■ Records for the task:

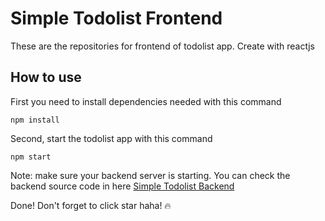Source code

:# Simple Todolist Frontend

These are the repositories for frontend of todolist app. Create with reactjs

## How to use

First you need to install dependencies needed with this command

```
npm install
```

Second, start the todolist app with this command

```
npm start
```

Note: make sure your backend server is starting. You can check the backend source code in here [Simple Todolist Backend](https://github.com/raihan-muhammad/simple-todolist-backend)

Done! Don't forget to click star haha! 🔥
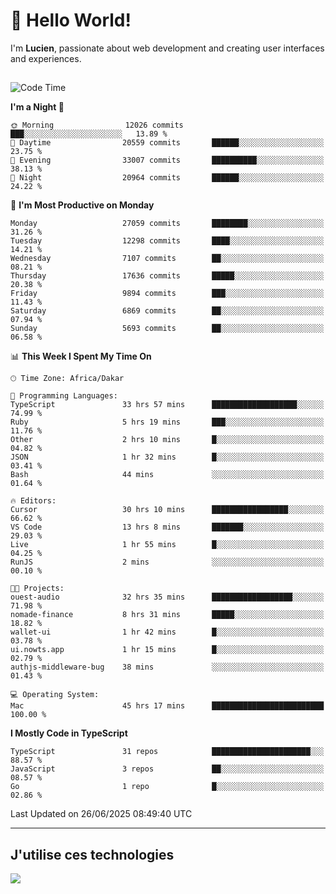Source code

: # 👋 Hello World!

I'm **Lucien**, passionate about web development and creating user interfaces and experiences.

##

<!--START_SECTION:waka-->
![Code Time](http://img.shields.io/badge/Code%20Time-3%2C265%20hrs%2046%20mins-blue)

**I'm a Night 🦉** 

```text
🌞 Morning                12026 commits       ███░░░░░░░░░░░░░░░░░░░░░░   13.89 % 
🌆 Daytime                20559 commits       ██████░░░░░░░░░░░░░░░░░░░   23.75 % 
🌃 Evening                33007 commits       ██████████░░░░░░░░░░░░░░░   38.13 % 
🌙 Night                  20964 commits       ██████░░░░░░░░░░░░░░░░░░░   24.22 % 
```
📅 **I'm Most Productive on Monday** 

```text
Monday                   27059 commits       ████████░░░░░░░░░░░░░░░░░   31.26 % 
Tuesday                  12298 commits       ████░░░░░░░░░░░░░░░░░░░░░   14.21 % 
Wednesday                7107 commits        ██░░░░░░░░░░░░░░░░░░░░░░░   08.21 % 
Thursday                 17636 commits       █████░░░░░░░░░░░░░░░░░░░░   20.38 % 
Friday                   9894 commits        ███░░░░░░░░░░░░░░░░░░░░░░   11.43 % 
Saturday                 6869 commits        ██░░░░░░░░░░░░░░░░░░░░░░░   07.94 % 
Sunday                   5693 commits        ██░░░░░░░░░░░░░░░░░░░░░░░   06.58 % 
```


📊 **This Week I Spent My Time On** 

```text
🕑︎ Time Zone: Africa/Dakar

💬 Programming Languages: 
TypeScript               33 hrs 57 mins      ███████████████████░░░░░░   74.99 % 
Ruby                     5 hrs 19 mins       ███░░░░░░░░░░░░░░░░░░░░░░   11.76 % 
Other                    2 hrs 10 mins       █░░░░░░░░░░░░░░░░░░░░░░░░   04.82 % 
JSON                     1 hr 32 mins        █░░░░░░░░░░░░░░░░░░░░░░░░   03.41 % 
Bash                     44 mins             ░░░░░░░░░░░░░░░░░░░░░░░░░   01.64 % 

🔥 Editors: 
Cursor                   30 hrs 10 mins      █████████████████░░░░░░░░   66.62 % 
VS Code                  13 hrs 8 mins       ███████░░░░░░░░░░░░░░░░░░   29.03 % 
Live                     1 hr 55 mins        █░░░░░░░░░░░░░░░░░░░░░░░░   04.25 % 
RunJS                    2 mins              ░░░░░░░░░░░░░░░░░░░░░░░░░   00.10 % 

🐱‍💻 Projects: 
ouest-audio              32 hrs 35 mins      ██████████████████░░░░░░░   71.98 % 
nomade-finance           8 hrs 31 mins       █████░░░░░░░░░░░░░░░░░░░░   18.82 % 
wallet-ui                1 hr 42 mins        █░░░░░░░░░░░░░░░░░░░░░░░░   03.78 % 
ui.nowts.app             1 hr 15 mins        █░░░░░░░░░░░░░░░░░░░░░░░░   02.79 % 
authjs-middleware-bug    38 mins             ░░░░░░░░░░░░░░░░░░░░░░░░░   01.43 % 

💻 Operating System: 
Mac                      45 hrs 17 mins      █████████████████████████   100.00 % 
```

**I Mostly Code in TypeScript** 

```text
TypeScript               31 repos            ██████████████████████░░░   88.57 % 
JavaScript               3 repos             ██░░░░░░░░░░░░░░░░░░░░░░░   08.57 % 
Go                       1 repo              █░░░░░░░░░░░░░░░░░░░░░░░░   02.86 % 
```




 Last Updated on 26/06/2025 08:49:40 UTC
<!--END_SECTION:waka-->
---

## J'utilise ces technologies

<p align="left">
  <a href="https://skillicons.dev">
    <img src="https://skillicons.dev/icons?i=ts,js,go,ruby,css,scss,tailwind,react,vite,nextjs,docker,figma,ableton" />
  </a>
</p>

■ Task: Copy out all the entries precisely. No images.

■ Solution for this exercise:
Source code

:# Simple Todolist Frontend

These are the repositories for frontend of todolist app. Create with reactjs

## How to use

First you need to install dependencies needed with this command

```
npm install
```

Second, start the todolist app with this command

```
npm start
```

Note: make sure your backend server is starting. You can check the backend source code in here [Simple Todolist Backend](https://github.com/raihan-muhammad/simple-todolist-backend)

Done! Don't forget to click star haha! 🔥
Source code

: # 👋 Hello World!

I'm **Lucien**, passionate about web development and creating user interfaces and experiences.

##

<!--START_SECTION:waka-->
![Code Time](http://img.shields.io/badge/Code%20Time-3%2C265%20hrs%2046%20mins-blue)

**I'm a Night 🦉** 

```text
🌞 Morning                12026 commits       ███░░░░░░░░░░░░░░░░░░░░░░   13.89 % 
🌆 Daytime                20559 commits       ██████░░░░░░░░░░░░░░░░░░░   23.75 % 
🌃 Evening                33007 commits       ██████████░░░░░░░░░░░░░░░   38.13 % 
🌙 Night                  20964 commits       ██████░░░░░░░░░░░░░░░░░░░   24.22 % 
```
📅 **I'm Most Productive on Monday** 

```text
Monday                   27059 commits       ████████░░░░░░░░░░░░░░░░░   31.26 % 
Tuesday                  12298 commits       ████░░░░░░░░░░░░░░░░░░░░░   14.21 % 
Wednesday                7107 commits        ██░░░░░░░░░░░░░░░░░░░░░░░   08.21 % 
Thursday                 17636 commits       █████░░░░░░░░░░░░░░░░░░░░   20.38 % 
Friday                   9894 commits        ███░░░░░░░░░░░░░░░░░░░░░░   11.43 % 
Saturday                 6869 commits        ██░░░░░░░░░░░░░░░░░░░░░░░   07.94 % 
Sunday                   5693 commits        ██░░░░░░░░░░░░░░░░░░░░░░░   06.58 % 
```


📊 **This Week I Spent My Time On** 

```text
🕑︎ Time Zone: Africa/Dakar

💬 Programming Languages: 
TypeScript               33 hrs 57 mins      ███████████████████░░░░░░   74.99 % 
Ruby                     5 hrs 19 mins       ███░░░░░░░░░░░░░░░░░░░░░░   11.76 % 
Other                    2 hrs 10 mins       █░░░░░░░░░░░░░░░░░░░░░░░░   04.82 % 
JSON                     1 hr 32 mins        █░░░░░░░░░░░░░░░░░░░░░░░░   03.41 % 
Bash                     44 mins             ░░░░░░░░░░░░░░░░░░░░░░░░░   01.64 % 

🔥 Editors: 
Cursor                   30 hrs 10 mins      █████████████████░░░░░░░░   66.62 % 
VS Code                  13 hrs 8 mins       ███████░░░░░░░░░░░░░░░░░░   29.03 % 
Live                     1 hr 55 mins        █░░░░░░░░░░░░░░░░░░░░░░░░   04.25 % 
RunJS                    2 mins              ░░░░░░░░░░░░░░░░░░░░░░░░░   00.10 % 

🐱‍💻 Projects: 
ouest-audio              32 hrs 35 mins      ██████████████████░░░░░░░   71.98 % 
nomade-finance           8 hrs 31 mins       █████░░░░░░░░░░░░░░░░░░░░   18.82 % 
wallet-ui                1 hr 42 mins        █░░░░░░░░░░░░░░░░░░░░░░░░   03.78 % 
ui.nowts.app             1 hr 15 mins        █░░░░░░░░░░░░░░░░░░░░░░░░   02.79 % 
authjs-middleware-bug    38 mins             ░░░░░░░░░░░░░░░░░░░░░░░░░   01.43 % 

💻 Operating System: 
Mac                      45 hrs 17 mins      █████████████████████████   100.00 % 
```

**I Mostly Code in TypeScript** 

```text
TypeScript               31 repos            ██████████████████████░░░   88.57 % 
JavaScript               3 repos             ██░░░░░░░░░░░░░░░░░░░░░░░   08.57 % 
Go                       1 repo              █░░░░░░░░░░░░░░░░░░░░░░░░   02.86 % 
```




 Last Updated on 26/06/2025 08:49:40 UTC
<!--END_SECTION:waka-->
---

## J'utilise ces technologies

<p align="left">
  <a href="https://skillicons.dev">
    <img src="https://skillicons.dev/icons?i=ts,js,go,ruby,css,scss,tailwind,react,vite,nextjs,docker,figma,ableton" />
  </a>
</p>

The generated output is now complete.